ACTION ITEM
Exact reproduction is required for the lines below starting at the line with "some parts though.." and ending at the line with "Un grand merci", both included. No other lines, and no pictures.

Source texts of formatted documents
════════

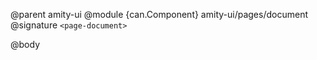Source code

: @parent amity-ui
@module {can.Component} amity-ui/pages/document <page-document>
@signature `<page-document>`

@body

## <page-document>


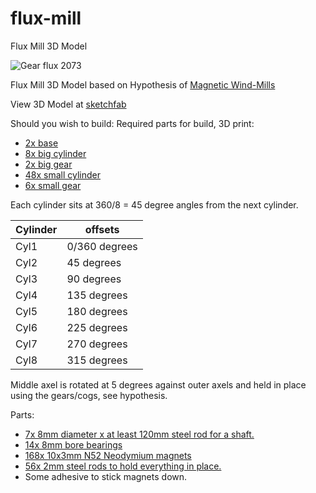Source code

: # flux-mill
Flux Mill 3D Model

![Gear flux 2073](https://user-images.githubusercontent.com/1371051/193433477-b22f2294-982e-4939-9665-8b9863d94e59.jpg)

Flux Mill 3D Model based on Hypothesis of [Magnetic Wind-Mills](https://research.tue.nl/en/publications/essay-on-magnetic-wind-mills-part-i-analysis-and-design)

View 3D Model at [sketchfab](https://sketchfab.com/3d-models/flux-mill-magnetic-wind-mill-e5ea704521ac4960827bc10e5f821857)

Should you wish to build:
Required parts for build, 3D print:

 * [2x base](https://github.com/ChristopherBenjaminHemmens/flux-mill/blob/main/STL%20File/base.stl)
 * [8x big cylinder](https://github.com/ChristopherBenjaminHemmens/flux-mill/blob/main/STL%20File/big-cylinder.stl)
 * [2x big gear](https://github.com/ChristopherBenjaminHemmens/flux-mill/blob/main/STL%20File/big-gear.stl)
 * [48x small cylinder](https://github.com/ChristopherBenjaminHemmens/flux-mill/blob/main/STL%20File/small-cylinder.stl)
 * [6x small gear](https://github.com/ChristopherBenjaminHemmens/flux-mill/blob/main/STL%20File/small-gear.stl)

Each cylinder sits at 360/8 = 45 degree angles from the next cylinder.

Cylinder | offsets
--- | ---
Cyl1 | 0/360 degrees
Cyl2 | 45 degrees
Cyl3 | 90 degrees
Cyl4 | 135 degrees
Cyl5 | 180 degrees
Cyl6 | 225 degrees
Cyl7 | 270 degrees
Cyl8 | 315 degrees

Middle axel is rotated at 5 degrees against outer axels and held in place using the gears/cogs, see hypothesis.

Parts:
 * [7x 8mm diameter x at least 120mm steel rod for a shaft.](https://www.amazon.nl/gp/product/B07TS6Y2JB/)
 * [14x 8mm bore bearings](https://www.amazon.nl/DXLing-Aligning-Rhombus-Machinery-Conveyor/dp/B08CTWCT8Z/)
 * [168x 10x3mm N52 Neodymium magnets](https://www.amazon.nl/gp/product/B07KW54QB1/)
 * [56x 2mm steel rods to hold everything in place.](https://www.amazon.nl/Creativ-58026-staaf-10-stuks/dp/B009ZSIOZQ/)
 * Some adhesive to stick magnets down.
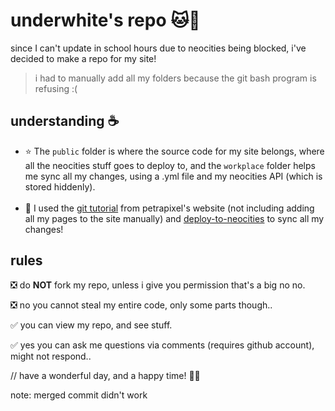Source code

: # underwhite's repo 🐱📝
since I can't update in school hours due to neocities being blocked, i've decided to make a repo for my site!
> i had to manually add all my folders because the git bash program is refusing :(
## understanding ☕
- ⭐ The `public` folder is where the source code for my site belongs, where all the neocities stuff goes to deploy to, and the `workplace` folder helps me sync all my changes, using a .yml file and my neocities API (which is stored hiddenly). <br /><br />
- 📜 I used the [git tutorial](https://petrapixel.neocities.org/coding/git-tutorial) from petrapixel's website (not including adding all my pages to the site manually) and [deploy-to-neocities](https://github.com/bcomnes/deploy-to-neocities/) to sync all my changes!


## rules
❎ do **NOT** fork my repo, unless i give you permission that's a big no no.

❎ no you cannot steal my entire code, only some parts though..

✅ you can view my repo, and see stuff.

✅ yes you can ask me questions via comments (requires github account), might not respond..

// have a wonderful day, and a happy time! 💮🎂

note: merged commit didn't work
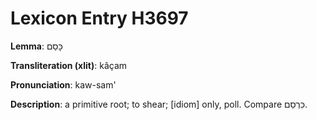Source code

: # Lexicon Entry H3697

**Lemma**: כָּסַם

**Transliteration (xlit)**: kâçam

**Pronunciation**: kaw-sam'

**Description**:
a primitive root; to shear; [idiom] only, poll. Compare כִּרְסֵם.

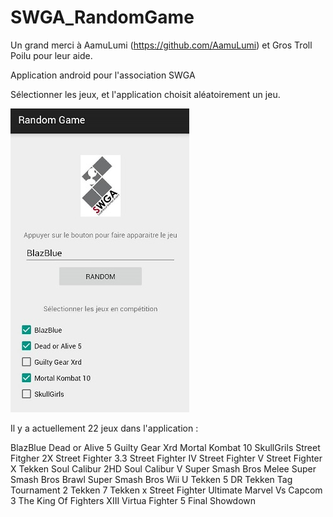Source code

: # SWGA_RandomGame
Un grand merci à AamuLumi (https://github.com/AamuLumi) et Gros Troll Poilu pour leur aide.

Application android pour l'association SWGA

Sélectionner les jeux, et l'application choisit aléatoirement un jeu.

![alt image](https://github.com/SWGAKamui/SWGA_RandomGame/blob/master/example.jpg)

Il y a actuellement 22 jeux dans l'application :

BlazBlue
Dead or Alive 5
Guilty Gear Xrd
Mortal Kombat 10
SkullGrils
Street Fitgher 2X
Street Fighter 3.3
Street Fighter IV
Street Fighter V
Street Fighter X Tekken
Soul Calibur 2HD
Soul Calibur V
Super Smash Bros Melee
Super Smash Bros Brawl
Super Smash Bros Wii U
Tekken 5 DR
Tekken Tag Tournament 2
Tekken 7
Tekken x Street Fighter
Ultimate Marvel Vs Capcom 3
The King Of Fighters XIII
Virtua Fighter 5 Final Showdown
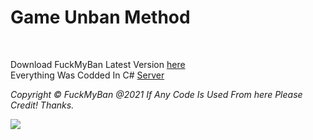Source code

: # Game Unban Method
<br>

Download FuckMyBan Latest Version [here](https://cdn.discordapp.com/attachments/923952243089236028/925050510053097522/FuckMyBan.rar) <br />
Everything Was Codded In C# [Server](https://discord.gg/83nhbZBE) <br />

*Copyright © FuckMyBan @2021 If Any Code Is Used From here Please Credit! Thanks.*

<a href="https://cdn.discordapp.com/attachments/923952243089236028/925050510053097522/FuckMyBan.rar"><img src="https://why-am-i-he.re/5jwgj9ODG.png"></a>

════════

FINISHED TASK
❎ no you cannot steal my entire code, only some parts though..

✅ you can view my repo, and see stuff.

✅ yes you can ask me questions via comments (requires github account), might not respond..

// have a wonderful day, and a happy time! 💮🎂

note: merged commit didn't work
Source code

: # Lexicon Entry H3697

**Lemma**: כָּסַם

**Transliteration (xlit)**: kâçam

**Pronunciation**: kaw-sam'

**Description**:
a primitive root; to shear; [idiom] only, poll. Compare כִּרְסֵם.

Source code

: # SWGA_RandomGame
Un grand merci à AamuLumi (https://github.com/AamuLumi) et Gros Troll Poilu pour leur aide.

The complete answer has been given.